**Your goal:** Copy out every line of the records where the string "policy" occurs.

**Material to process:**
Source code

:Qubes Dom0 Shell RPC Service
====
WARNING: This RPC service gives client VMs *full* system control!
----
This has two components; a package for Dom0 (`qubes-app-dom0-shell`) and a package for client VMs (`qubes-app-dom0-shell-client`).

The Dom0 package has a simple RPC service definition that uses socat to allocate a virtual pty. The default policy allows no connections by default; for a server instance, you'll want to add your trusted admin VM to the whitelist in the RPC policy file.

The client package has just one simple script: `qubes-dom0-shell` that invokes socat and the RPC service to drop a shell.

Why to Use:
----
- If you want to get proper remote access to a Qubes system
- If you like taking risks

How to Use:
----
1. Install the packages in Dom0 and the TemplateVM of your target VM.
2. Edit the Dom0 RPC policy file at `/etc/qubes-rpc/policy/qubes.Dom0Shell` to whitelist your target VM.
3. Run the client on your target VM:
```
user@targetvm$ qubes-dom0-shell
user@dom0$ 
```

* * *

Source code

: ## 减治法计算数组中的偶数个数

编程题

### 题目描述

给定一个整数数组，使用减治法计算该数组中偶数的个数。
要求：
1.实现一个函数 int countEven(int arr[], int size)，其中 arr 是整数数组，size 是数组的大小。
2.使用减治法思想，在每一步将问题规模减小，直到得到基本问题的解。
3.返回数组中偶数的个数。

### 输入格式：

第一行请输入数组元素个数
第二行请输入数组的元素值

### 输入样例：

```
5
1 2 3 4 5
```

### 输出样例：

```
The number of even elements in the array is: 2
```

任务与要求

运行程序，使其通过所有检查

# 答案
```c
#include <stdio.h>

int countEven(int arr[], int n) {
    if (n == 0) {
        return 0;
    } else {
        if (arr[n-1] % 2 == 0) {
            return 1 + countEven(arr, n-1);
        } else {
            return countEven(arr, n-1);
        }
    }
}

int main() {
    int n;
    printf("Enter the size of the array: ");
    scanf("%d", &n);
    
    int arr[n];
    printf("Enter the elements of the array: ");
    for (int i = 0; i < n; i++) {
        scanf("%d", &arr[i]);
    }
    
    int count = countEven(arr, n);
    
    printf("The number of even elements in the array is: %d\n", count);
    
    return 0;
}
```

**Written reply:**
The Dom0 package has a simple RPC service definition that uses socat to allocate a virtual pty. The default policy allows no connections by default; for a server instance, you'll want to add your trusted admin VM to the whitelist in the RPC policy file.
2. Edit the Dom0 RPC policy file at `/etc/qubes-rpc/policy/qubes.Dom0Shell` to whitelist your target VM.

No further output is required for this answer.